Mythology of the Ekoi people of Nigeria and Cameroon

Ekoi religion is the belief system of the Ekoi people, an ethnic group primarily found in southeastern Nigeria and parts of Cameroon.

== Deities ==

In traditional Ekoi religion, there are two gods who are said to have created everything named Obassi Osaw and Obassi Nsi. Obassi Osaw is a sky deity, and is believed to give moisture and light, yet also droughts and storms. Obassi Osaw is also said to have created humans. Obassi Nsi is associated with the Earth and nurturement, and is believed to have taught humans how to hunt and grow food.

Ancestors and natural forces are also emphasized in Ekoi worship.
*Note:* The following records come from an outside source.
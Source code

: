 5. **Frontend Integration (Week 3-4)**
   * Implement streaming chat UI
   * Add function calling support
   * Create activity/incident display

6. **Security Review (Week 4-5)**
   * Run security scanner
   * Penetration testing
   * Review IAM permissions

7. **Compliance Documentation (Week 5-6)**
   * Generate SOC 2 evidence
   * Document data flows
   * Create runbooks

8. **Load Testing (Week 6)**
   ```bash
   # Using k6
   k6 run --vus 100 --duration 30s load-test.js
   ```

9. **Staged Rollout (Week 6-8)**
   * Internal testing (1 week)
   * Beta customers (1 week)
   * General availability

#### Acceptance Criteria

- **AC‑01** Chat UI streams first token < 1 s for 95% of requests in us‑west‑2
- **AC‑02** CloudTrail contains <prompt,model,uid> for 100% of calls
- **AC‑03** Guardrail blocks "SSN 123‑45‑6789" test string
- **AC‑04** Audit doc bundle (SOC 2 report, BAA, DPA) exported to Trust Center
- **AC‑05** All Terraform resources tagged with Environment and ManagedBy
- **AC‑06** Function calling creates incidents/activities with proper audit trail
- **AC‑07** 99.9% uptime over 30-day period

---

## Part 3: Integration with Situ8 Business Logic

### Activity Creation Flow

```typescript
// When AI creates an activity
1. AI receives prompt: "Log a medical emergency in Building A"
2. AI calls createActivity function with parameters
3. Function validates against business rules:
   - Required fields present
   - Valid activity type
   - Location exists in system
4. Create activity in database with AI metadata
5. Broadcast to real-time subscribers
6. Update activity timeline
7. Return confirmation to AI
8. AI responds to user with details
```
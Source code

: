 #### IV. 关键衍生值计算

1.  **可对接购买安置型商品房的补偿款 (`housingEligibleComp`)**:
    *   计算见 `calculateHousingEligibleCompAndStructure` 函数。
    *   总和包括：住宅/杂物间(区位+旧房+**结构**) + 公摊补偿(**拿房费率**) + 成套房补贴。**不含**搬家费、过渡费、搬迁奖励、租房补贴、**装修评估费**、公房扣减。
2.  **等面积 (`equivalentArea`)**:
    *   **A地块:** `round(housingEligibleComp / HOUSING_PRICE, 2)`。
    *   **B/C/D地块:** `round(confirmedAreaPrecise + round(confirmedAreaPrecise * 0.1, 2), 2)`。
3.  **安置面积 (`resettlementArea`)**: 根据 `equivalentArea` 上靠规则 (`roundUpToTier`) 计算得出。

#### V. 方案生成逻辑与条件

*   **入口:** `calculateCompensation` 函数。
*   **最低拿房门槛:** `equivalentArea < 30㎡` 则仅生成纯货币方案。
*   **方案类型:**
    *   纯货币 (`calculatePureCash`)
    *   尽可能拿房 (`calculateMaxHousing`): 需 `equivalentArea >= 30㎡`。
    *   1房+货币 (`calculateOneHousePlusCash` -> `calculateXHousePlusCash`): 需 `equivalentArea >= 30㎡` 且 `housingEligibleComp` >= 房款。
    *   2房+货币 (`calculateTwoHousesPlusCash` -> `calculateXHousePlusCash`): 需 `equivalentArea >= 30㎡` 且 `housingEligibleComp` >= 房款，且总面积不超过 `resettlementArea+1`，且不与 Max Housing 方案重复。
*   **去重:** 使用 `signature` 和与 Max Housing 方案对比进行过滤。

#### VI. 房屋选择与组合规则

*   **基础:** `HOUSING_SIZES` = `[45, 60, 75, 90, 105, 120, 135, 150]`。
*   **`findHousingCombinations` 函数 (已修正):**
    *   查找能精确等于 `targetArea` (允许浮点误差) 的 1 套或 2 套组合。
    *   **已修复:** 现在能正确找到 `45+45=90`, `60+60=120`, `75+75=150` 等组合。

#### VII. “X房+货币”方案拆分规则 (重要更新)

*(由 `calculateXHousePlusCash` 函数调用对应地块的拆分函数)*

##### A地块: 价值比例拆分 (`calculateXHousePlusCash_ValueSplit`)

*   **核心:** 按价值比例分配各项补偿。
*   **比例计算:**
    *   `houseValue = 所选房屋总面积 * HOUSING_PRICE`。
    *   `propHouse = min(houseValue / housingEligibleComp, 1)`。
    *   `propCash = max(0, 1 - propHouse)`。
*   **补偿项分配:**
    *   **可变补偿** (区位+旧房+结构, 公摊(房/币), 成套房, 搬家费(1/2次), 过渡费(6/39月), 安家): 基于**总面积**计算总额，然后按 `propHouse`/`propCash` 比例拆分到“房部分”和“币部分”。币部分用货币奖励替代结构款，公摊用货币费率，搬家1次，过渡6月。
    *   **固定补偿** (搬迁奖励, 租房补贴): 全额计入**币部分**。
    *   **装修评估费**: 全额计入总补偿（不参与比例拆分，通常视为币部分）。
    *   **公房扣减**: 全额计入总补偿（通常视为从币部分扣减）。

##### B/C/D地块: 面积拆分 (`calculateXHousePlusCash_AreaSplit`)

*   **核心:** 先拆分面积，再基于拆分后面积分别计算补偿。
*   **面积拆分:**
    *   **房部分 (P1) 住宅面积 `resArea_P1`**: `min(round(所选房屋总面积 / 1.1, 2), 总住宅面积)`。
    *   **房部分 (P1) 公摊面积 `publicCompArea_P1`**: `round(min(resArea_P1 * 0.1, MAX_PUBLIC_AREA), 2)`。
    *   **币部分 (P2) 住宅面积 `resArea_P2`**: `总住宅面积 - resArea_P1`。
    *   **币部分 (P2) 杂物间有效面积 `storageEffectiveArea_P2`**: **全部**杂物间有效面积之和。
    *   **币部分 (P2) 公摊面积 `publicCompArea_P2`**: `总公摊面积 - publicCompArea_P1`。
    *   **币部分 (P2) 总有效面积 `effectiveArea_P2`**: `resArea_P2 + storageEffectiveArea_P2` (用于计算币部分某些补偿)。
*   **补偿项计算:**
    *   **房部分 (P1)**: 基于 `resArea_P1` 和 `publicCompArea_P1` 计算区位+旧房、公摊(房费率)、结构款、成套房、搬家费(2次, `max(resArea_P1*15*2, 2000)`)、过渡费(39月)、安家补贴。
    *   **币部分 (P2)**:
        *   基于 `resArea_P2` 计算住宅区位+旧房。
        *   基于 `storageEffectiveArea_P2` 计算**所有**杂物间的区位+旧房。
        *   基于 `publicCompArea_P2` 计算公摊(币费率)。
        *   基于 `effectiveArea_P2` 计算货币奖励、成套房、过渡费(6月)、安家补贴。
Various Ekoi cults are devoted to the welfare of common activities, such as farming.

== Practices ==

Before the establishment of British colonial administration, the Egbo was a prominent Ekoi secret society that had strong social regulatory functions as well as influence in religious matters. Members of the Egbo used a form of ideographic writing called Nsibidi, variations of which were formerly found among other ethnic groups in southeastern Nigeria.

The Ekoi practice traditional medicine and have treated such diseases as smallpox with local medicinal plants. In addition to displaying an extensive knowledge of and aesthetic appreciation for flowers, the Ekoi create mural paintings on sanctuaries, make pottery, and carve figures in solid basaltic blocks. They are also known for their large, skin-covered masks.